[Stored data entries]
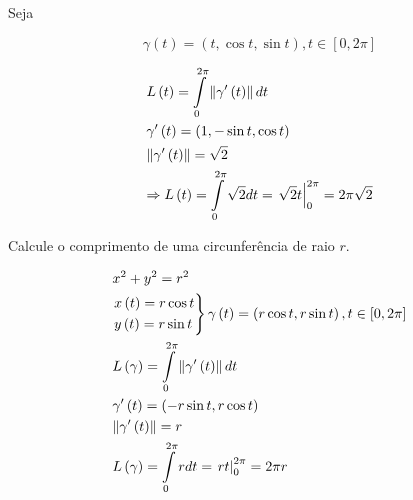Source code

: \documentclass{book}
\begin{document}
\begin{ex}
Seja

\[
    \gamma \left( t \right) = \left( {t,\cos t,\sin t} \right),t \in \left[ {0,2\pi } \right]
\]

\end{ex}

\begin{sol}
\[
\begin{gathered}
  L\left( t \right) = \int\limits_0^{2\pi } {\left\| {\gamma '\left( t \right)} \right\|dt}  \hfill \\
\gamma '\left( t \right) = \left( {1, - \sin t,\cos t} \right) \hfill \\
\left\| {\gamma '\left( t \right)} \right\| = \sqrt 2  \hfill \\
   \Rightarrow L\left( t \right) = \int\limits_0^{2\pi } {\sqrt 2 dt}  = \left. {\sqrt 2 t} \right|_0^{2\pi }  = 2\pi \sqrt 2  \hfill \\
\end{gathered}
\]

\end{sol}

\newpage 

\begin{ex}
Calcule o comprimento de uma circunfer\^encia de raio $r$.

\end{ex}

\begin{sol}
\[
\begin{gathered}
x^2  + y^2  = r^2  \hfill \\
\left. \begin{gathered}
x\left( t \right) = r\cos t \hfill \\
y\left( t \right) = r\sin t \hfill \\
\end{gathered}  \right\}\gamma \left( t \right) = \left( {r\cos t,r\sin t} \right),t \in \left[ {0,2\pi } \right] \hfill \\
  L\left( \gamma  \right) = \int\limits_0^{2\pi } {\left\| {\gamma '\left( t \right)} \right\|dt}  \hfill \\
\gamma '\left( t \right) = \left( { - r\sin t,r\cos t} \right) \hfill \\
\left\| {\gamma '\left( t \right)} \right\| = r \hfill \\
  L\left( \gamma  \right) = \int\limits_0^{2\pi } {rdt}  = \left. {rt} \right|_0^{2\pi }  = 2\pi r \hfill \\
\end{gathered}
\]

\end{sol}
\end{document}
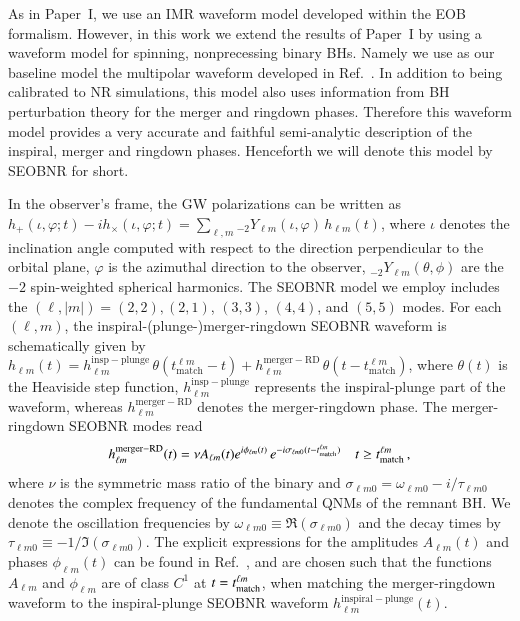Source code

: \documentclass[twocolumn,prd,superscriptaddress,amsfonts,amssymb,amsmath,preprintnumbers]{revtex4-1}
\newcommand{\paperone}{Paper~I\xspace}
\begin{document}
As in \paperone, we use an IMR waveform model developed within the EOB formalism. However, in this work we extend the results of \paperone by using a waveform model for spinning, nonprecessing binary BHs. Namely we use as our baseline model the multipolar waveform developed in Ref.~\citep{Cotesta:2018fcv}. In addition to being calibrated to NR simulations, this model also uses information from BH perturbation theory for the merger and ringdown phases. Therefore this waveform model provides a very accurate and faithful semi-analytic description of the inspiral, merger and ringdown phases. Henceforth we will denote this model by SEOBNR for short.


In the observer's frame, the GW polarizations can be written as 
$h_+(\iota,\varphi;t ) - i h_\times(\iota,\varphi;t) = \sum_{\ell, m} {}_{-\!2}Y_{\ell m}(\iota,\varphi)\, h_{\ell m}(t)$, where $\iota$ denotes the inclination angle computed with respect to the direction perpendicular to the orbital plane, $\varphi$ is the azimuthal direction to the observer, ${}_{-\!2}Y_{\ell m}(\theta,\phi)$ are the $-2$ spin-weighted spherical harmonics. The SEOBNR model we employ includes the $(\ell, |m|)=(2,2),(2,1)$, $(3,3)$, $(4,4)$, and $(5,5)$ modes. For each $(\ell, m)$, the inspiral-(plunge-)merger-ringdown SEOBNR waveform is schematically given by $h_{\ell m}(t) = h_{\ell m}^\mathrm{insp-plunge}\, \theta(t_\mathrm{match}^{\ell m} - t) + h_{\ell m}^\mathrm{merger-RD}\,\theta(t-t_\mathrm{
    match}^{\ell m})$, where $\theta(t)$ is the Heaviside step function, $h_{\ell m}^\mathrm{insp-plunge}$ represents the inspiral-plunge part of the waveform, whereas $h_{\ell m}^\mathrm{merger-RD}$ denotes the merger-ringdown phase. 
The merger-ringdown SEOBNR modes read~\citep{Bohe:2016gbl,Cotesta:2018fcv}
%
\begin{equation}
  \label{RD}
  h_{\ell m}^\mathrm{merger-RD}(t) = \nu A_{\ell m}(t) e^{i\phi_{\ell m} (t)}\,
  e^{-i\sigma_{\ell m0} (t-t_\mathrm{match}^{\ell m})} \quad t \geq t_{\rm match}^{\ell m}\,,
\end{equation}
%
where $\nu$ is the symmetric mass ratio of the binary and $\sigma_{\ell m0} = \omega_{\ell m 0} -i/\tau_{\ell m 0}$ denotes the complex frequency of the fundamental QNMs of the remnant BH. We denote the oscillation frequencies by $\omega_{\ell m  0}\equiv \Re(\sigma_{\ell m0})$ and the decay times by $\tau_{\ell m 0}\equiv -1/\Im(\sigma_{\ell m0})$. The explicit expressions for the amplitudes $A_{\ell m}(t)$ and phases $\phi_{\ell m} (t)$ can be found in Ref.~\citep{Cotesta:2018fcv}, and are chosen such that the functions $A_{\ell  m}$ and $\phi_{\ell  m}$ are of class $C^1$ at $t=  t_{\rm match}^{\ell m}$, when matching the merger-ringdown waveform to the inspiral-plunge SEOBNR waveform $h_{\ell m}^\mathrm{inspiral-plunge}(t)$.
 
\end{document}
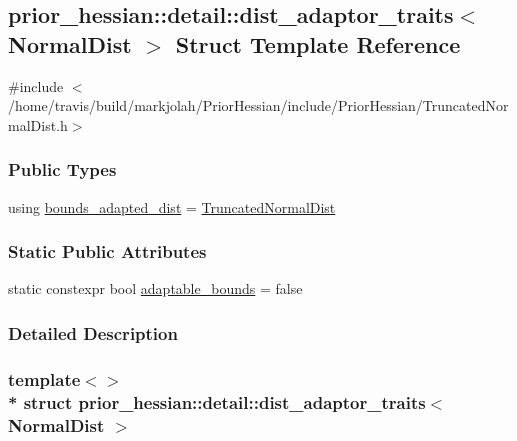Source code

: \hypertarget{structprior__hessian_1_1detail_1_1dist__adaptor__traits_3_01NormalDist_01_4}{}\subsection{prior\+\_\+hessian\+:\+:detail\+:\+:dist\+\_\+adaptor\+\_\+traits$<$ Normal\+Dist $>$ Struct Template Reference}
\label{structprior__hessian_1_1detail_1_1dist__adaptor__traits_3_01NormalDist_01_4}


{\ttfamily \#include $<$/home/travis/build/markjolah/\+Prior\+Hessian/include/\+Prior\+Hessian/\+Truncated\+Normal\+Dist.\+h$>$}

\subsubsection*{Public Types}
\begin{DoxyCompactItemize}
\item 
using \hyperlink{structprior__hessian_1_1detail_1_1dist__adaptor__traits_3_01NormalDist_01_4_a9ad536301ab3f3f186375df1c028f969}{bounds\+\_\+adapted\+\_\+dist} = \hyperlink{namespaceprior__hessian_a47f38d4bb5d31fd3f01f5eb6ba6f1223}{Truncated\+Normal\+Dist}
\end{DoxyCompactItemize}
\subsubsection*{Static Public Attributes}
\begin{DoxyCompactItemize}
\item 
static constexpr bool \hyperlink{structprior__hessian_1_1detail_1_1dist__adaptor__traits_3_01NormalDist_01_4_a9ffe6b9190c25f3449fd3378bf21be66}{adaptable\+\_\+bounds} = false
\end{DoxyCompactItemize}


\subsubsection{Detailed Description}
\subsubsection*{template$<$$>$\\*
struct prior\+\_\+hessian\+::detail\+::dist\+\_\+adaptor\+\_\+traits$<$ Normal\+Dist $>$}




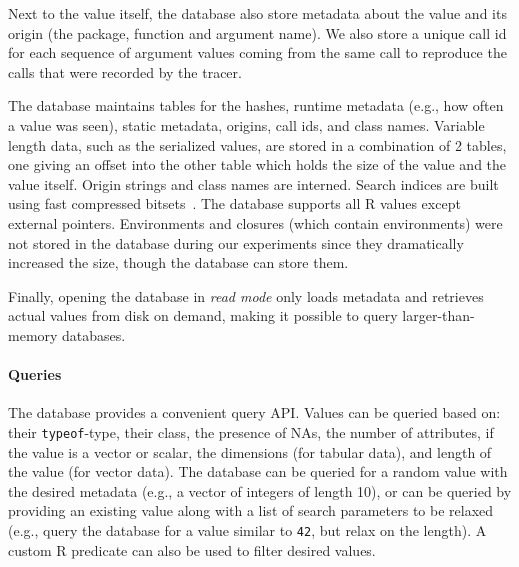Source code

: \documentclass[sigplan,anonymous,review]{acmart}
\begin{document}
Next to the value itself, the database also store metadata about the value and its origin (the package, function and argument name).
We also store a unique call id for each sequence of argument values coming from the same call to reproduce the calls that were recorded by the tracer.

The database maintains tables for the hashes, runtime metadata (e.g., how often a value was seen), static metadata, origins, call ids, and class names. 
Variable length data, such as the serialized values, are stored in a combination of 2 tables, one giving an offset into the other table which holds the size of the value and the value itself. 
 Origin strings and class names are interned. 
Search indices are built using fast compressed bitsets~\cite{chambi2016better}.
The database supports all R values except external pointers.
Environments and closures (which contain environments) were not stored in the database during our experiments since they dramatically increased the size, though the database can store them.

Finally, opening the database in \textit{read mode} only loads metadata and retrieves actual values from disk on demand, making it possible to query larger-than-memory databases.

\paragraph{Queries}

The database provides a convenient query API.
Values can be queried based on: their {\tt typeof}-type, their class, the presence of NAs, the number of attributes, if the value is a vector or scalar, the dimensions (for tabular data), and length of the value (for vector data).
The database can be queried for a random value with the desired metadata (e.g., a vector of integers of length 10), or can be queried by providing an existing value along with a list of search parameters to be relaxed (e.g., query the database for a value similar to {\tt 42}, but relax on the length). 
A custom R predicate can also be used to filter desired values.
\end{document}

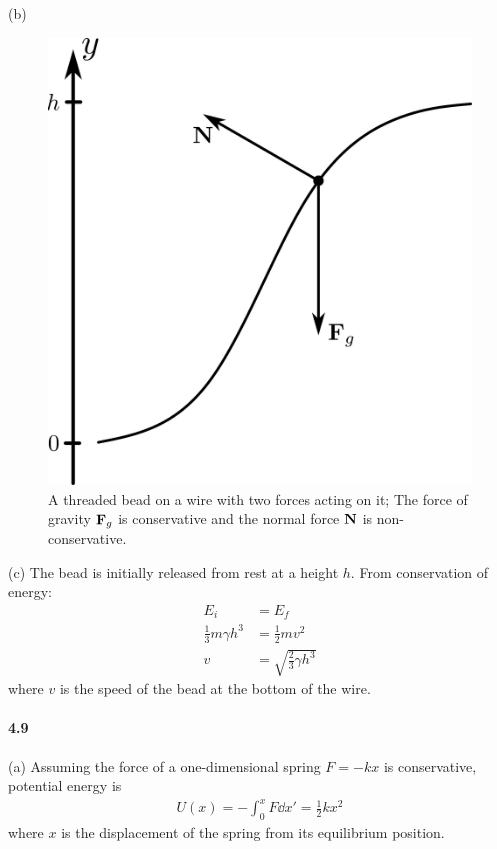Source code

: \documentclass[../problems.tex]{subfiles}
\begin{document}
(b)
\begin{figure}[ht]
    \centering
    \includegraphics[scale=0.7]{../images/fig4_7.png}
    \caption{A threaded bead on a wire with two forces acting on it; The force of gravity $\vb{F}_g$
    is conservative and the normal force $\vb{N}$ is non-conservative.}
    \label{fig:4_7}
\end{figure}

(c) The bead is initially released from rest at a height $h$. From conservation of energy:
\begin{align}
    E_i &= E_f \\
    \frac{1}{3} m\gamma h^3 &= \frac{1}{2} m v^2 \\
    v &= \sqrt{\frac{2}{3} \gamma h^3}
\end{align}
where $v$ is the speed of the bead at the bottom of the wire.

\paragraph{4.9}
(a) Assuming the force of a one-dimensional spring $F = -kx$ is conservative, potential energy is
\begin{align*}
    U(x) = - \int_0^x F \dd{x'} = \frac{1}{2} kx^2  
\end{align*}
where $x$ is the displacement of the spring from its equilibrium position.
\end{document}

*Exercise requirements*.
Would you copy each line of the records that contains "spring"?

*Exercise answer*.
(a) Assuming the force of a one-dimensional spring $F = -kx$ is conservative, potential energy is
where $x$ is the displacement of the spring from its equilibrium position.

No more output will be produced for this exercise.